--- Extracted information ---
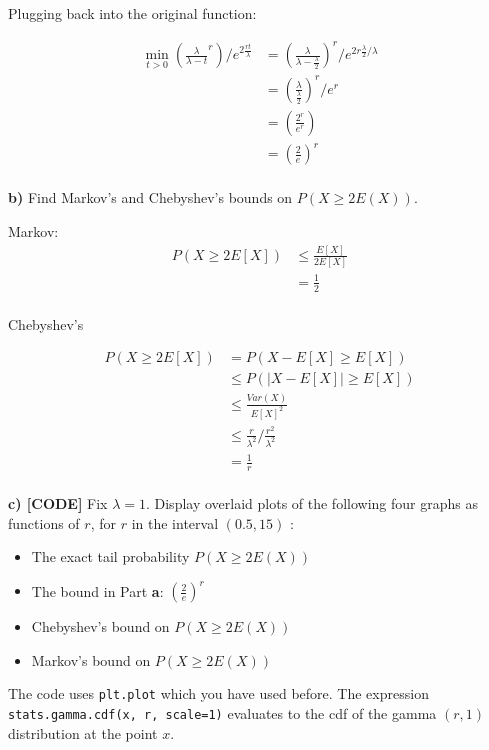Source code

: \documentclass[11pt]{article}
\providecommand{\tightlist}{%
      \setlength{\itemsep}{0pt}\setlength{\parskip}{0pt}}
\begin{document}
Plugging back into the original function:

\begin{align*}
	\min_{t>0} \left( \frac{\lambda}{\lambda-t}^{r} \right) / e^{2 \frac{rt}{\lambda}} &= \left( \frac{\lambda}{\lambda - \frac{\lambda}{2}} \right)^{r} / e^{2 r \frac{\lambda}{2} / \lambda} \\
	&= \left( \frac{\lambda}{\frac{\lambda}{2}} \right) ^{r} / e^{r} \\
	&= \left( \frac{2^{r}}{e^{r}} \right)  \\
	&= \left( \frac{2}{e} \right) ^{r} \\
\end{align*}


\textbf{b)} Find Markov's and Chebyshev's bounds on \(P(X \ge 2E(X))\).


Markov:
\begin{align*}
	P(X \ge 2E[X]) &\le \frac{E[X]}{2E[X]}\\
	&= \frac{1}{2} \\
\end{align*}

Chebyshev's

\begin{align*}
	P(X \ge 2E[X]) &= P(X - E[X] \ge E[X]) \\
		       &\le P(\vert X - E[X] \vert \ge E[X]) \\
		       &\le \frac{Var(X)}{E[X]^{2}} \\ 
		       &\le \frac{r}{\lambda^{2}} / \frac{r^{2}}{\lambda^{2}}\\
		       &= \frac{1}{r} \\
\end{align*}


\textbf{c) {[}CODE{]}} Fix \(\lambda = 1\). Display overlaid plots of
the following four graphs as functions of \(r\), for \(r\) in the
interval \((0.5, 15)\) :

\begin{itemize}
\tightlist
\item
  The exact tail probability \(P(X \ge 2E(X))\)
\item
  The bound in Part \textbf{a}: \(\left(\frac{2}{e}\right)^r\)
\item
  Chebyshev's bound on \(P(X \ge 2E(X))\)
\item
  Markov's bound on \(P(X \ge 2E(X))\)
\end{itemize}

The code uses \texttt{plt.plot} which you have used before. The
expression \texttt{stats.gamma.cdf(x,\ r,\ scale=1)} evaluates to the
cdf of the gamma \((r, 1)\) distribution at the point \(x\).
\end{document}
---
--- Extracted information ---
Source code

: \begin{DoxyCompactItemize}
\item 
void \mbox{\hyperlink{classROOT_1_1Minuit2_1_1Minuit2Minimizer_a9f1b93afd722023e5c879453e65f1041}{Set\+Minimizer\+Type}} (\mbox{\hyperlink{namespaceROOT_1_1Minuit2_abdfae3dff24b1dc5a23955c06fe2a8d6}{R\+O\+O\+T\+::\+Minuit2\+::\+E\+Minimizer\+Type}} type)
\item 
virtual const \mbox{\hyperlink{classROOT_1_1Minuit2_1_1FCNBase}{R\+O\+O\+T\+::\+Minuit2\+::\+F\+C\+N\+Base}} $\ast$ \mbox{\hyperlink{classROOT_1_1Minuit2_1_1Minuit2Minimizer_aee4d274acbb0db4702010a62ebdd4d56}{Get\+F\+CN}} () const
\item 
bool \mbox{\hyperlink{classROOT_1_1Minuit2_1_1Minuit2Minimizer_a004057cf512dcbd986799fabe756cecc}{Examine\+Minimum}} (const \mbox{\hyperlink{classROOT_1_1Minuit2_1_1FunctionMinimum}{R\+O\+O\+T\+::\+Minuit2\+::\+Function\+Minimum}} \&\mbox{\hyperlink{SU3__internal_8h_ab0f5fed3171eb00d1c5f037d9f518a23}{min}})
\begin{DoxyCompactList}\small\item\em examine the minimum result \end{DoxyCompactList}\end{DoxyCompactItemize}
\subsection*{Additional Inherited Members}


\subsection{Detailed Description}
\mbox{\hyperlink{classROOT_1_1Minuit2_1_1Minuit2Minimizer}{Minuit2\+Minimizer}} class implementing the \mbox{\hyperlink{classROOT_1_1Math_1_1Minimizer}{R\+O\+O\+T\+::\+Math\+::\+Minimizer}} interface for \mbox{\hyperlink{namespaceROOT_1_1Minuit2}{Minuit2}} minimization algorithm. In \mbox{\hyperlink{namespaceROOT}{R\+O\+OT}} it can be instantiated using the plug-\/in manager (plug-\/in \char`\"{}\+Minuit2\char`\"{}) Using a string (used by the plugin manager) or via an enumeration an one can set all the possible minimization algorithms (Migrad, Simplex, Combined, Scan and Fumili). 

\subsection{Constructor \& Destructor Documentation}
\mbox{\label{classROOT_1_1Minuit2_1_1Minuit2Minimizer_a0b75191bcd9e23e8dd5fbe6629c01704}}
---
--- Extracted information ---
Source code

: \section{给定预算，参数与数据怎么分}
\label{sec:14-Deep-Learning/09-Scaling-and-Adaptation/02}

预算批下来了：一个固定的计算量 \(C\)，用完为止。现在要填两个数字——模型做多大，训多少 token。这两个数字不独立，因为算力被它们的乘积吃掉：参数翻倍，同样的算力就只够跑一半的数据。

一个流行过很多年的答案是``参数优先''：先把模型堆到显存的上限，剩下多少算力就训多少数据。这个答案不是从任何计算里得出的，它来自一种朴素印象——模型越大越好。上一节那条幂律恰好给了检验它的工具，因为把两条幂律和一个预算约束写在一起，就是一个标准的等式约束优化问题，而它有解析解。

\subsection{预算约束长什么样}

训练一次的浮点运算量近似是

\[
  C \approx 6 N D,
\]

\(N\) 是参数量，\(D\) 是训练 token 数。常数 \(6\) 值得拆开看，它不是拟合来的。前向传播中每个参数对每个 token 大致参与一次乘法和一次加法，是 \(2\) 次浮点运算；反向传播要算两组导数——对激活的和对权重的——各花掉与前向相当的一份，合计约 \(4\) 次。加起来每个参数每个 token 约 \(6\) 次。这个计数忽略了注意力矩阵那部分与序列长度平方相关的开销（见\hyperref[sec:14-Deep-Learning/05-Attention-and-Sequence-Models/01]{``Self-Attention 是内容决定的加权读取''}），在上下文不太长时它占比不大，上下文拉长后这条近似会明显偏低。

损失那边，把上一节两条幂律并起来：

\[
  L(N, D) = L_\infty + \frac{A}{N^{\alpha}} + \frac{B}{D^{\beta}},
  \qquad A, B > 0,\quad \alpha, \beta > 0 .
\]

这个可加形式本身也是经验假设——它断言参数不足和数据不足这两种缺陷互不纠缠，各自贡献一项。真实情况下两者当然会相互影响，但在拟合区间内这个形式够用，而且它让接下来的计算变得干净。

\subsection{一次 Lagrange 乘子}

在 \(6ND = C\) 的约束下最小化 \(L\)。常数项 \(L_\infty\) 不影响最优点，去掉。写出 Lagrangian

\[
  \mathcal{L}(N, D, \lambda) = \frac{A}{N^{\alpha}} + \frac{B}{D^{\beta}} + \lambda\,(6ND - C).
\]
---
Task statement: Go through the entries and report every line with the string "right".

Answer for the task:
	\min_{t>0} \left( \frac{\lambda}{\lambda-t}^{r} \right) / e^{2 \frac{rt}{\lambda}} &= \left( \frac{\lambda}{\lambda - \frac{\lambda}{2}} \right)^{r} / e^{2 r \frac{\lambda}{2} / \lambda} \\
	&= \left( \frac{\lambda}{\frac{\lambda}{2}} \right) ^{r} / e^{r} \\
	&= \left( \frac{2^{r}}{e^{r}} \right)  \\
	&= \left( \frac{2}{e} \right) ^{r} \\
  The bound in Part \textbf{a}: \(\left(\frac{2}{e}\right)^r\)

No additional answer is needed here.